Por Vicente Massot
Lo que acaba de
suceder en la provincia de Tucumán no es nada que deba sorprendernos. Si bien
no es cosa de todos los días que se violenten urnas, se compren votos, se
impida trabajar a los fiscales de los partidos opositores y —para colmo de
males, como final de fiesta— se reprima con saña una manifestación popular
pacifica, tampoco es novedoso. Sobre todo en las provincias del norte donde el
entramado mafioso de gobernadores peronistas que hacen su voluntad pasando por
encima de la ley como alambre caído; el dominio de la justicia, sujeta a los
caprichos de los Alperovich, Zamora o Insfrán de turno; la construcción de una red
clientelista a prueba de balas, y el control de las legislaturas estatales,
forman parte de su naturaleza política.
Nada cambiará
en esos estados. Bien está que Mauricio Macri y Sergio Massa hayan puesto el
grito en el cielo y que la gente se haya manifestado en la forma que lo hizo en
la noche del domingo, madrugada del lunes.

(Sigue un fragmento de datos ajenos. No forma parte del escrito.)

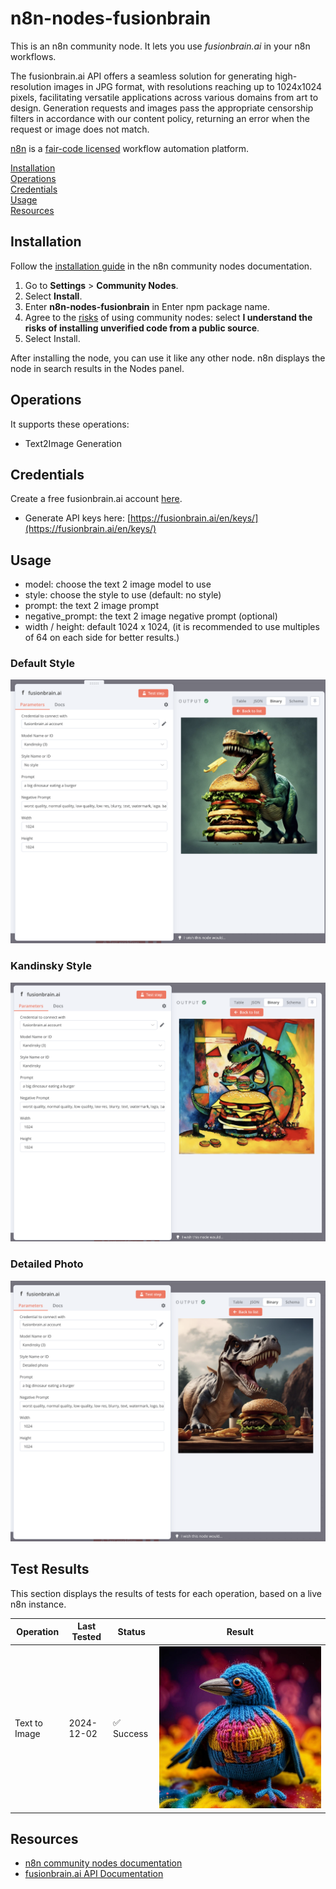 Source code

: # n8n-nodes-fusionbrain

This is an n8n community node. It lets you use _fusionbrain.ai_ in your n8n workflows.

The fusionbrain.ai API offers a seamless solution for generating high-resolution images in JPG format, with resolutions reaching up to 1024x1024 pixels, facilitating versatile applications across various domains from art to design.
Generation requests and images pass the appropriate censorship filters in accordance with our content policy, returning an error when the request or image does not match.

[n8n](https://n8n.io/) is a [fair-code licensed](https://docs.n8n.io/reference/license/) workflow automation platform.

[Installation](#installation)  
[Operations](#operations)  
[Credentials](#credentials)  
[Usage](#usage)  
[Resources](#resources)  

## Installation

Follow the [installation guide](https://docs.n8n.io/integrations/community-nodes/installation/) in the n8n community nodes documentation.
1. Go to **Settings** > **Community Nodes**.
2. Select **Install**.
3. Enter **n8n-nodes-fusionbrain** in Enter npm package name.
4. Agree to the [risks](https://docs.n8n.io/integrations/community-nodes/risks/) of using community nodes: select **I understand the risks of installing unverified code from a public source**.
5. Select Install.

After installing the node, you can use it like any other node. n8n displays the node in search results in the Nodes panel.

## Operations

It supports these operations:
* Text2Image Generation 

## Credentials

Create a free fusionbrain.ai account [here](https://fusionbrain.ai/en/).

* Generate API keys here: [https://fusionbrain.ai/en/keys/](https://fusionbrain.ai/en/keys/)

## Usage

* model: choose the text 2 image model to use 
* style: choose the style to use (default: no style)
* prompt: the text 2 image prompt
* negative_prompt: the text 2 image negative prompt (optional)
* width / height: default 1024 x 1024, (it is recommended to use multiples of 64 on each side for better results.)

### Default Style
![default style](img/style-default.png)

### Kandinsky Style
![default style](img/style-kandinsky.png)

### Detailed Photo
![default style](img/style-detailed-photo.png)

## Test Results

This section displays the results of tests for each operation, based on a live n8n instance.

| Operation     | Last Tested                                       | Status                                             | Result                                                                                |
|---------------|---------------------------------------------------|----------------------------------------------------|---------------------------------------------------------------------------------------|
| Text to Image | <span id="test-text2image-date">2024-12-02</span> | <span id="test-text2image-status">✅ Success</span> | <span id="test-text2image-result">![2024-12-02](img/testresuls/2024-12-02.jpg)</span> |

## Resources


* [n8n community nodes documentation](https://docs.n8n.io/integrations/community-nodes/)
* [fusionbrain.ai API Documentation](https://fusionbrain.ai/docs/en/doc/api-dokumentaciya/)
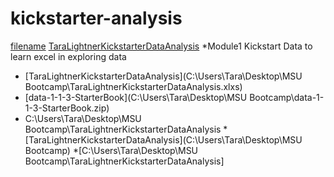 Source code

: # kickstarter-analysis
[filename](path/to/filename.xlxs)
[TaraLightnerKickstarterDataAnalysis](path/to/TaraLightnerKickstarterDataAnalysis.xlxs)
*Module1 Kickstart Data to learn excel in exploring data
* [TaraLightnerKickstarterDataAnalysis](C:\Users\Tara\Desktop\MSU Bootcamp\TaraLightnerKickstarterDataAnalysis.xlxs)
* [data-1-1-3-StarterBook](C:\Users\Tara\Desktop\MSU Bootcamp\data-1-1-3-StarterBook.zip)
* C:\Users\Tara\Desktop\MSU Bootcamp\TaraLightnerKickstarterDataAnalysis
*[TaraLightnerKickstarterDataAnalysis](C:\Users\Tara\Desktop\MSU Bootcamp)
*[C:\Users\Tara\Desktop\MSU Bootcamp\TaraLightnerKickstarterDataAnalysis]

Ello no modificará el triunfo de
Juan Luis Manzur ni el control que el oficialismo retendrá sobre el Estado y la
sociedad. Casi podría decirse, aunque pueda parecer peyorativo respecto de los
sufridos habitantes del Jardín de la República, que los hechos que jalonaron
esa jornada electoral poco importan si no se los analiza en perspectiva.
Circunscriptos
a la pequeña geografía norteña significan —sí— un escándalo, pero no de proporciones.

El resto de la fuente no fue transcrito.